Each line from the one holding "for HMAC-SHA256 JWTs." to the end of the data below must be output verbatim, with no other lines.

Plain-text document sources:
* * * *
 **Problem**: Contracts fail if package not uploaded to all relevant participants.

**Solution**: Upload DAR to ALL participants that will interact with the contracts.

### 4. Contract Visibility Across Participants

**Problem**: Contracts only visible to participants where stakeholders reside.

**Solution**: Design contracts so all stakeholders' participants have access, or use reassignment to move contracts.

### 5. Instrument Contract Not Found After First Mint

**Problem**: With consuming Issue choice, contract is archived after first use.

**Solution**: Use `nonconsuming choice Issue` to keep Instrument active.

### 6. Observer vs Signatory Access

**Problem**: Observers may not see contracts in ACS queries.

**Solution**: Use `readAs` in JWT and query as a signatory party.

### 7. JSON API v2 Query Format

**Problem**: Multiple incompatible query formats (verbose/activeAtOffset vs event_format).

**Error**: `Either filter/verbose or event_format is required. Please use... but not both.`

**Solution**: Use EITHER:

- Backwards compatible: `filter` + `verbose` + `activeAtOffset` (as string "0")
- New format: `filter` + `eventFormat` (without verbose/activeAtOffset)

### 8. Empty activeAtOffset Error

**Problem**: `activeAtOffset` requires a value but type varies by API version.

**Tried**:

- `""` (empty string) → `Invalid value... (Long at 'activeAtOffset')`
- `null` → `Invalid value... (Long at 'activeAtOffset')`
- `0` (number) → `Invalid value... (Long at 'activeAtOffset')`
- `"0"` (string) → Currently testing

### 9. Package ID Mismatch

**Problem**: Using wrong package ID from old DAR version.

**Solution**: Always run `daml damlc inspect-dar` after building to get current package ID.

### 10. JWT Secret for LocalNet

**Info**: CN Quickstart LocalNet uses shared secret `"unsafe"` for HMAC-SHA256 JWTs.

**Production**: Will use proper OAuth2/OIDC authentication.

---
* * * *
# Task response:
**Info**: CN Quickstart LocalNet uses shared secret `"unsafe"` for HMAC-SHA256 JWTs.

**Production**: Will use proper OAuth2/OIDC authentication.

---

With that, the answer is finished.